Topp's group already has enjoyed success using the phosphorylation approach with another peptide hormone that fibrillates: glucagon, which is used for the treatment of hypoglycemia in diabetic patients. The phosphorylated form of glucagon that the group developed is now in pre-investigational new drug review (PIND) with the U.S. Food and Drug Administration.

"In the past a diabetic patient would have carry a pencil-case sized kit with a powder of glucagon and a syringe filled with an acidic solution," Topp said. "If the patient had severe hypoglycemia and was at risk of going into a diabetic coma, another person would have to reconstitute the powder, swirl it around carefully with solution and draw it back up into the syringe and inject it.

"The reason that people have had to do it this way, is that glucagon does the same thing that human calcitonin does.

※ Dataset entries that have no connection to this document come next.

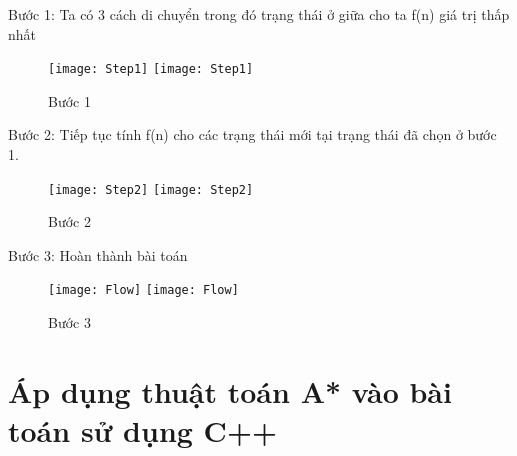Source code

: Bước 1: Ta có 3 cách di chuyển trong đó trạng thái ở giữa cho ta f(n) giá trị thấp nhất 

\begin{figure}[!htbp]
  \begin{center}
    \leavevmode
    \ifpdf
      \texttt{[image: Step1]}
    \else
      \texttt{[image: Step1]}
    \fi
    \caption{Bước 1}
    \label{FigAir}
   
  \end{center}
\end{figure}
\FloatBarrier

Bước 2: Tiếp tục tính f(n) cho các trạng thái mới tại trạng thái đã chọn ở bước 1.	 

\begin{figure}[!htbp]
  \begin{center}
    \leavevmode
    \ifpdf
      \texttt{[image: Step2]}
    \else
      \texttt{[image: Step2]}
    \fi
    \caption{Bước 2}
    \label{FigAir}
   
  \end{center}
\end{figure}
\FloatBarrier

Bước 3: Hoàn thành bài toán
\begin{figure}[!htbp]
  \begin{center}
    \leavevmode
    \ifpdf
      \texttt{[image: Flow]}
    \else
      \texttt{[image: Flow]}
    \fi
    \caption{Bước 3}
    \label{FigAir}
   
  \end{center}
\end{figure}
\FloatBarrier



\section{Áp dụng thuật toán A* vào bài toán sử dụng C++}
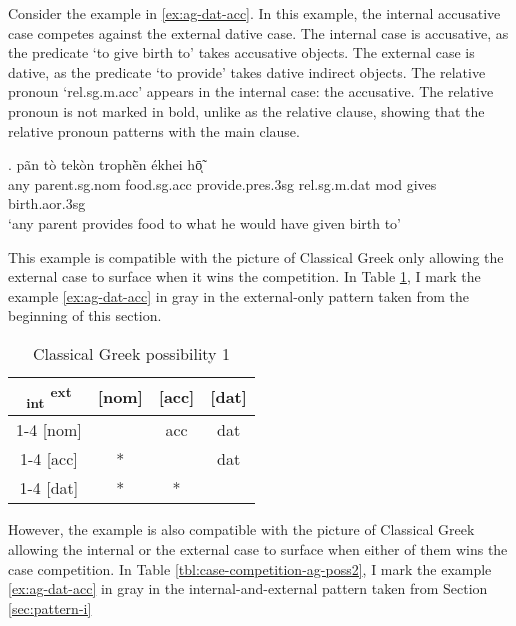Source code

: Consider the example in \ref{ex:ag-dat-acc}. In this example, the internal accusative case competes against the external dative case.
The internal case is accusative, as the predicate  `to give birth to' takes accusative objects.
The external case is dative, as the predicate  `to provide' takes dative indirect objects.
The relative pronoun  `\ac{rel}.\ac{sg}.\ac{m}.\ac{acc}' appears in the internal case: the accusative. The relative pronoun is not marked in bold, unlike as the relative clause, showing that the relative pronoun patterns with the main clause.

\exg. pãn {tò tekòn} trophḕn ékhei hō̃ͅ  \\
any parent.\ac{sg}.\ac{nom} food.\ac{sg}.\ac{acc} provide.\ac{pres}.3\ac{sg} \ac{rel}.\ac{sg}.\ac{m}.\ac{dat} \ac{mod} {gives birth}.\ac{aor}.3\ac{sg}\\
`any parent provides food to what he would have given birth to' \label{ex:ag-dat-acc}

This example is compatible with the picture of Classical Greek only allowing the external case to surface when it wins the competition. In Table \ref{tbl:case-competition-ag-poss1}, I mark the example \ref{ex:ag-dat-acc} in gray in the external-only pattern taken from the beginning of this section.

\begin{table}[H]
  \center
  \caption{Classical Greek possibility 1}
  \begin{tabular}{c|c|c|c}
    \toprule
    \textsubscript{\ac{int}} \textsuperscript{\ac{ext}}
           & [\ac{nom}]
           & [\ac{acc}]
           & [\ac{dat}]
           \\ \cmidrule{1-4}
       [\ac{nom}]
           & \xcancel{\phantom{xx}}
           & \ac{acc}
           & \ac{dat}
           \\ \cmidrule{1-4}
       [\ac{acc}]
           & *
           & \xcancel{\phantom{xx}}
           & \cellcolor{LG}\ac{dat}
           \\ \cmidrule{1-4}
       [\ac{dat}]
           & *
           & *
           & \xcancel{\phantom{xx}}
           \\
     \bottomrule
  \end{tabular}
    \label{tbl:case-competition-ag-poss1}
\end{table}

However, the example is also compatible with the picture of Classical Greek allowing the internal or the external case to surface when either of them wins the case competition. In Table \ref{tbl:case-competition-ag-poss2}, I mark the example \ref{ex:ag-dat-acc} in gray in the internal-and-external pattern taken from Section \ref{sec:pattern-i}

It fibrillates rapidly, even more quickly than human calcitonin does under some conditions." 

She added, "We think the phosphorylated form of glucagon that we’ve developed may be good for two things down the road. It may enable us to have an Epipen-type device for treating patients with hypoglycemia, and it may also help us develop an artificial pancreas that can deliver both insulin and glucagon. Insulin and glucagon are both peptide hormones, and they change blood glucose levels in opposite directions. With a stable phosphorylated form of glucagon, we could have a device that would be able to both raise and lower blood glucose as needed. It's really exciting stuff"

Topp, in addition to her work at Purdue, is the chief scientific officer at NIBIRT, the National Institute for Bioprocessing Research and Training, in Dublin, Ireland. Phosphorylated glucagon is being developed together with Monon Bioventures, a private company.